Have you heard a vendor tell you about their old product, which now protects the Internet of Things? No, it isn't a pull-up bar, it's an Iron Bar Crossfit (TM) Dominator!
You should be mentally prepared for the Official RSA Conference IoT Onslaught (TM). But when a vendor asks how you are protecting IoT, there's really only one appropriate response: "I do not think that means what you think it means."
Not that there aren't risks for Internet-connected devices. But we warned you this would hit the hype bandwagon, way back in 2013's Securosis Guide to RSAC:
We are only at the earliest edge of the Internet of Things, a term applied to all the myriad of devices that infuse our lives with oft-unnoticed Internet connectivity. This wonʼt be a big deal this year, nor for a few years, but from a security standpoint we are talking about a collection of wireless, Internet-enabled devices that employees wonʼt even think about bringing everywhere. Most of these wonʼt have any material security concerns for enterprise IT. Seriously, who cares if someone can sniff out how many steps your employees take in a day (maybe your insurance underwriter).
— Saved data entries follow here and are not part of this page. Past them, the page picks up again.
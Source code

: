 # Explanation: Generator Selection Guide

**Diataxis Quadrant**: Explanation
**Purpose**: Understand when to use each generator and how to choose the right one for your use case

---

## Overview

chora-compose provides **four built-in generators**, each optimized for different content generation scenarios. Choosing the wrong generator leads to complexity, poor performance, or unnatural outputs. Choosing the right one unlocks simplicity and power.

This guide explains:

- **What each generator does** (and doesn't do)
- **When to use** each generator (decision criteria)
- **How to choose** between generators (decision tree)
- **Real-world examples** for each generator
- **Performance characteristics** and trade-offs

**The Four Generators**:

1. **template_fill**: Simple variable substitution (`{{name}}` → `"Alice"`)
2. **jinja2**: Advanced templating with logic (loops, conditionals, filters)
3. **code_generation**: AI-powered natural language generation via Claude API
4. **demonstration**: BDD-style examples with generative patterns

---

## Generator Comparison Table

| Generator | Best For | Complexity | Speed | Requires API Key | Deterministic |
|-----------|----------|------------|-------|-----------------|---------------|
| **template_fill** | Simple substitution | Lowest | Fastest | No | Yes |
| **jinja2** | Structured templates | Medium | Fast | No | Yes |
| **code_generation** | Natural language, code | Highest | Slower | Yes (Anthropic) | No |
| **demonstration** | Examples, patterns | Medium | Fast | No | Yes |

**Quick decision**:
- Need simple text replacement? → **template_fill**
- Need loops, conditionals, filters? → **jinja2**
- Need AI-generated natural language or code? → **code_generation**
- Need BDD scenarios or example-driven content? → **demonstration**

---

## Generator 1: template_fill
But some of these things, especially the ones with web servers or access to data, are likely to become a much bigger problem.
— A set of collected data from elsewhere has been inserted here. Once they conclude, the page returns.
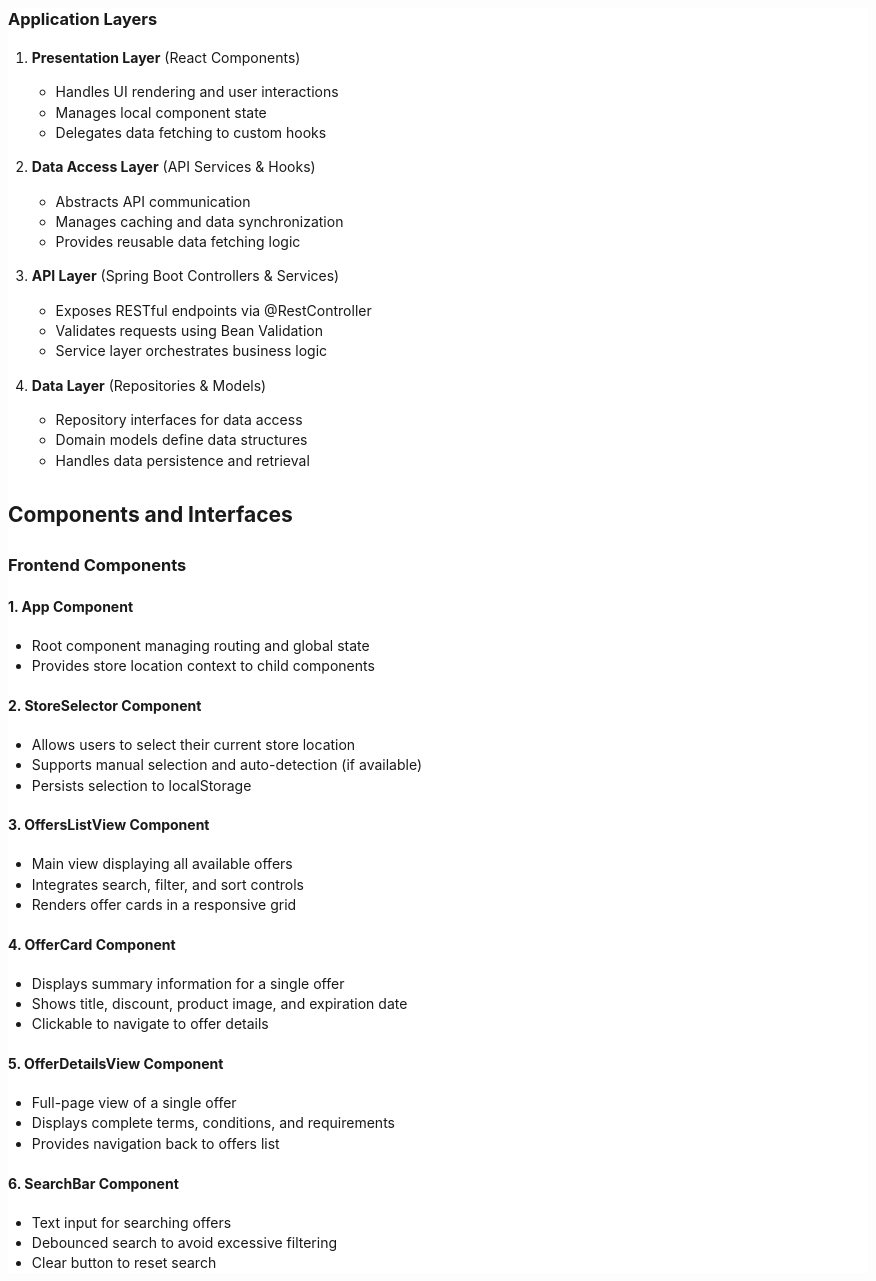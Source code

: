 ### Application Layers

1. **Presentation Layer** (React Components)
   - Handles UI rendering and user interactions
   - Manages local component state
   - Delegates data fetching to custom hooks

2. **Data Access Layer** (API Services & Hooks)
   - Abstracts API communication
   - Manages caching and data synchronization
   - Provides reusable data fetching logic

3. **API Layer** (Spring Boot Controllers & Services)
   - Exposes RESTful endpoints via @RestController
   - Validates requests using Bean Validation
   - Service layer orchestrates business logic

4. **Data Layer** (Repositories & Models)
   - Repository interfaces for data access
   - Domain models define data structures
   - Handles data persistence and retrieval

## Components and Interfaces

### Frontend Components

#### 1. App Component
- Root component managing routing and global state
- Provides store location context to child components

#### 2. StoreSelector Component
- Allows users to select their current store location
- Supports manual selection and auto-detection (if available)
- Persists selection to localStorage

#### 3. OffersListView Component
- Main view displaying all available offers
- Integrates search, filter, and sort controls
- Renders offer cards in a responsive grid

#### 4. OfferCard Component
- Displays summary information for a single offer
- Shows title, discount, product image, and expiration date
- Clickable to navigate to offer details

#### 5. OfferDetailsView Component
- Full-page view of a single offer
- Displays complete terms, conditions, and requirements
- Provides navigation back to offers list

#### 6. SearchBar Component
- Text input for searching offers
- Debounced search to avoid excessive filtering
- Clear button to reset search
We've reached the point where IoT is the most under- or mis-defined term in common usage—among not just the media, but also IT people and random members of the public. Just as "cloud" spent a few years as "the Internet", IoT will spend a few years as "anything you connect to the Internet".
If we dig into the definitional deformation you will see on the show floor, IoT seems to be falling into two distinct classes of product: (a) commercial/industrial things that used to be part of the Industrial Control world like PLCs, HVAC controls, access management systems, building controls, occupancy sensors, etc.; and (b) products for the consumer market—either from established players (D-Link, Belkin, etc.) or complete unknowns who got their start on Kickstarter or Indiegogo.
There are real issues here, especially in areas like process control systems that predate "IoT" by about 50 years, but little evidence that most of these products are actually ready to address the issues, except for the ones which have long targeted those segments. As for the consumer side, like fitness bands? Security is risk management, and that is so low on their priority list that it is about as valuable as a detoxifying foot pad. We aren't dismissing all consumer product risks, but worry about your web apps before your light bulbs.
At RSAC this year we will see 'IoT-washing' in the same way that we have seen 'cloud-washing' over the last few years -- lots of mature technology being rebranded as IoT. What we won't see is any meaningful response to consumer IoT infiltration in the business. This lack of meaningful response nicely illustrates the other kinds of change we still need in the field: security people who can think about and understand IPv6, LoPAN, BLE, non-standard ISM radios, and proprietary protocols. Sci-Fi writers have told us what IoT is going to look like—everything connected, all the time—so now we'd better get the learning done so we can be ready for the change that is already underway, and make *meaningful* risk decisions, not based on fear-mongering.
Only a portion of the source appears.